▶ [Supplied information]:
────────────────

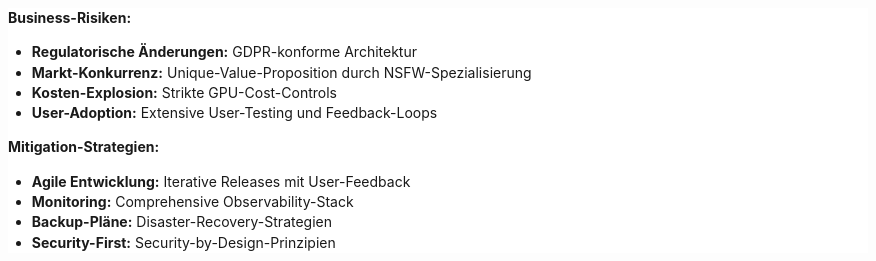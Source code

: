 **Business-Risiken:**
- **Regulatorische Änderungen:** GDPR-konforme Architektur
- **Markt-Konkurrenz:** Unique-Value-Proposition durch NSFW-Spezialisierung
- **Kosten-Explosion:** Strikte GPU-Cost-Controls
- **User-Adoption:** Extensive User-Testing und Feedback-Loops

**Mitigation-Strategien:**
- **Agile Entwicklung:** Iterative Releases mit User-Feedback
- **Monitoring:** Comprehensive Observability-Stack
- **Backup-Pläne:** Disaster-Recovery-Strategien
- **Security-First:** Security-by-Design-Prinzipien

────────────────

▶ [Directions for this task]:
Your answer should be one number: how many lines in the records above include "User".

▶ [Response area]:
2